Thank you for the B Day wishes for Grimmi. xoxoxoxoxoxoxoxo etc for Boss & Scout from me!


----------



## BowWowMeow

*Re: Happy Birthday to Grimm*

Grimm is just SO handsome Patti! Happy Birthday to your doofy boy!!!!!!!!


----------



## Amaruq

*Re: Happy Birthday to Grimm*

Grimm and Jethro headed to a ball field today and had a blast. I think I FINALLY got the pics uploaded (third time is a charm) but might not have time to post tonight. I need to fix Rayne another mini meal......


----------



## Brightelf

*Re: Happy Birthday to Grimm*

Sending good grub vibes to Rayne for a happy tummy and a good night for her! I saw the pics on FB-- awesome cool fratboy party for my sweet Grimmi. You absolutely, totally ROCK, Ruq! (but then, we all knew that...







)


----------



## Mandalay

*Re: Happy Birthday to Grimm*

Happy Birthday Grimm


----------



## ShatteringGlass

*Re: Happy Birthday to Grimm*

HAPPY BIRTHDAY!!!!


----------



## kelso

*Re: Happy Birthday to Grimm*








Happy birthday big man!!!


----------



## BJDimock

*Re: Happy Birthday to Grimm*

Gagghhhhh!!!!! Loppy baby ears!!!!!!!!








Such a handsome, good boy who adores his mom so!
Happy, Happy, Happy birthday Grimm!!!!!!








And many happy years to come!!!!!!


----------



## JeanKBBMMMAAN

*Re: Happy Birthday to Grimm*

From all of us here...


----------



## Brightelf

*Re: Happy Birthday to Grimm*

OOOHHH!! Grimmi got a cool/kewl "Whatever" from Ilsa!!
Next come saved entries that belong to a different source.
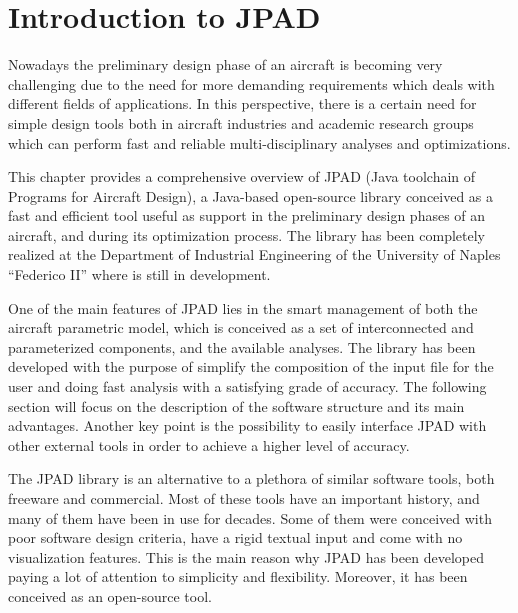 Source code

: 
\chapter{Introduction to JPAD}
\label{ch1}

Nowadays the preliminary design phase of an aircraft is becoming very challenging due to the need for more demanding requirements which deals with different fields of applications. In this perspective, there is a certain need for simple design tools both in aircraft industries and academic research groups which can perform fast and reliable multi-disciplinary analyses and optimizations.

This chapter provides a comprehensive overview of JPAD (Java toolchain of Programs for Aircraft Design), a Java-based open-source library conceived as a fast and efficient tool useful as support in the preliminary design phases of an aircraft, and during its optimization process. The library has been completely realized at the Department of Industrial Engineering of the University of Naples “Federico II” where is still in development.

One of the main features of JPAD lies in the smart management of both the aircraft parametric model, which is conceived as a set of interconnected and parameterized components, and the available analyses. The library has been developed with the purpose of simplify the composition of the input file for the user and doing fast analysis with a satisfying grade of accuracy. The following section will focus on the description of the software structure and its main advantages. Another key point is the possibility to easily interface JPAD with other external tools in order to achieve a higher level of accuracy.

The JPAD library is an alternative to a plethora of similar software tools, both freeware and commercial. Most of these tools have an important history, and many of them have been in use for decades. Some of them were conceived with poor software design criteria, have a rigid textual input and come with no visualization features. This is the main reason why JPAD has been developed paying a lot of attention to simplicity and flexibility. Moreover, it has been conceived as an open-source tool.

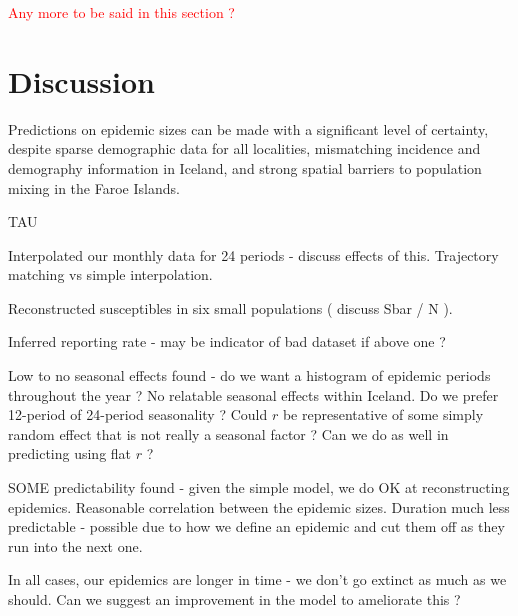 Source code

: \documentclass[10pt]{article}
\begin{document}
\textcolor{red}{Any more to be said in this section ?}




































\section*{Discussion}

Predictions on epidemic sizes can be made with a significant level of certainty, despite sparse demographic data for all localities, mismatching incidence and demography information in Iceland, and strong spatial barriers to population mixing in the Faroe Islands. 


TAU



Interpolated our monthly data for 24 periods - discuss effects of this. Trajectory matching vs simple interpolation.

Reconstructed susceptibles in six small populations ( discuss Sbar / N ).

Inferred reporting rate - may be indicator of bad dataset if above one ?

Low to no seasonal effects found - do we want a histogram of epidemic periods throughout the year ? No relatable seasonal effects within Iceland. Do we prefer 12-period of 24-period seasonality ? Could $r$ be representative of some simply random effect that is not really a seasonal factor ? Can we do as well in predicting using flat $r$ ?

SOME predictability found - given the simple model, we do OK at reconstructing epidemics. Reasonable correlation between the epidemic sizes. Duration much less predictable - possible due to how we define an epidemic and cut them off as they run into the next one.

In all cases, our epidemics are longer in time - we don't go extinct as much as we should. Can we suggest an improvement in the model to ameliorate this ?
\end{document}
He is one happy B Day boy now!







Thanks, Jean! I love the card!


----------



## GSDLoverII

Happy Birthday Handsome!
Many, many more.


----------



## Powell

Jolene, who turned 4 this week, gives sloppy birthday kisses to the DOOFINATOR! 

Powell and Jolene


----------



## elisabeth_00117

*Re: Happy Birthday to Grimm*

HAPPY BIRTHDAY GRIMM!!!!

What an amazing dog!!!

He is just so adorable Patti, you are both so lucky to have one another!


----------



## Kayos and Havoc

*Re: Happy Birthday to Grimm*

Gosh I am several days late but I am happy to hear Grimm had a great day for his number 3!!


----------



## Sean Rescue Mom

I'm sorry these birthday wishes to Grimm are a little late but nonetheless sincere. Grimm is without a doubt one of the most handsome boys on the gsd board. Happy Belated Birthday!


----------



## Rika_Tula

Happy belated Birthday, Grimm!


----------



## RebelGSD

Happy Birthday dear Grimm! 
May you be reunited with you mom for Christmas!


----------



## frenchie27

What a handsome boy!!!! Time flies when you are having fun....mine turned 2 recently and it seems like yesterday when I first held him in my arms....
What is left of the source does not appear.